**WORK TASK:** What lines below hold the string "convolutional"? Copy them all.

**Stored records:**
◆ ◆ ◆ ◆ ◆ ◆ ◆

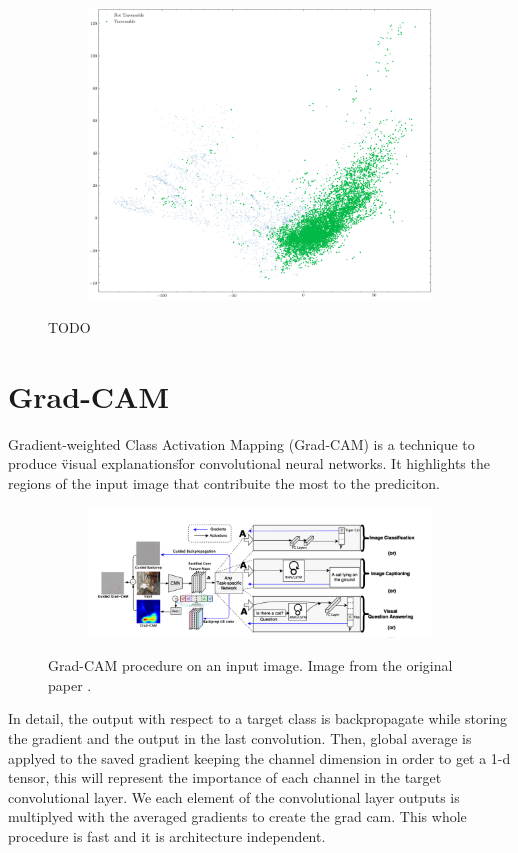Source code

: \documentclass[../document.tex]{subfiles}
\begin{document}
\begin{figure}[H]
\begin{subfigure}[b]{0.48\textwidth}
        \includegraphics[width=\linewidth]{../img/5/pca/pca-test-1.png}
    \end{subfigure}
\caption{TODO}
\end{figure}
% 
% 

\section{Grad-CAM}
Gradient-weighted Class Activation Mapping (Grad-CAM) \cite{gradcam} is a technique to produce \"visual explanations\" for convolutional neural networks. It highlights the regions of the input image that contribuite the most to the prediciton. 
\begin{figure}[H]
    \centering
    \begin{subfigure}[b]{1\textwidth}
        \includegraphics[width=\linewidth]{../img/5/grad_cam1.png}
    \end{subfigure}
\caption{Grad-CAM procedure on an input image. Image from the original paper \cite{gradcam}.}
\end{figure}
In detail, the output with respect to a target class is backpropagate while storing the gradient and the output in the last convolution. Then, global average is applyed to the saved gradient keeping the channel dimension in order to get a 1-d tensor, this will represent the importance of each channel in the target convolutional layer. We  each element of the convolutional layer outputs is multiplyed with the averaged gradients to create the grad cam. This whole procedure is fast and it is architecture independent.
\end{document}
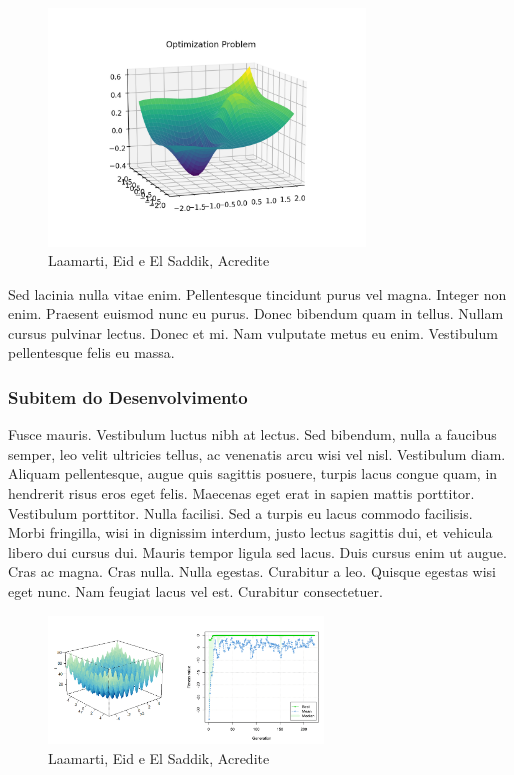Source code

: \begin{figure}[h]
    \centering
    \includegraphics[width=0.75\textwidth]{images/plot2.png}
    \caption{Laamarti, Eid e El Saddik, Acredite}
\end{figure}

Sed lacinia nulla vitae enim. Pellentesque tincidunt purus vel magna.
Integer non enim. Praesent euismod nunc eu purus. Donec bibendum quam in tellus.
Nullam cursus pulvinar lectus. Donec et mi. Nam vulputate metus eu enim. Vestibulum
pellentesque felis eu massa. \\

\subsubsection{Subitem do Desenvolvimento}

Fusce mauris. Vestibulum luctus nibh at lectus. Sed bibendum, nulla a faucibus semper, leo
velit ultricies tellus, ac venenatis arcu wisi vel nisl. Vestibulum diam. Aliquam pellentesque,
augue quis sagittis posuere, turpis lacus congue quam, in hendrerit risus eros eget felis.
Maecenas eget erat in sapien mattis porttitor. Vestibulum porttitor. Nulla facilisi. Sed a
turpis eu lacus commodo facilisis. Morbi fringilla, wisi in dignissim interdum, justo lectus
sagittis dui, et vehicula libero dui cursus dui. Mauris tempor ligula sed lacus. Duis cursus
enim ut augue. Cras ac magna. Cras nulla. Nulla egestas. Curabitur a leo. Quisque egestas
wisi eget nunc. Nam feugiat lacus vel est. Curabitur consectetuer. \\

\begin{figure}[h]
    \centering
    \includegraphics[width=0.65\textwidth]{images/plot.png}
    \caption{Laamarti, Eid e El Saddik, Acredite}
\end{figure}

◆ ◆ ◆ ◆ ◆ ◆ ◆

**SOLUTION BELOW:**
Gradient-weighted Class Activation Mapping (Grad-CAM) \cite{gradcam} is a technique to produce \"visual explanations\" for convolutional neural networks. It highlights the regions of the input image that contribuite the most to the prediciton. 
In detail, the output with respect to a target class is backpropagate while storing the gradient and the output in the last convolution. Then, global average is applyed to the saved gradient keeping the channel dimension in order to get a 1-d tensor, this will represent the importance of each channel in the target convolutional layer. We  each element of the convolutional layer outputs is multiplyed with the averaged gradients to create the grad cam. This whole procedure is fast and it is architecture independent.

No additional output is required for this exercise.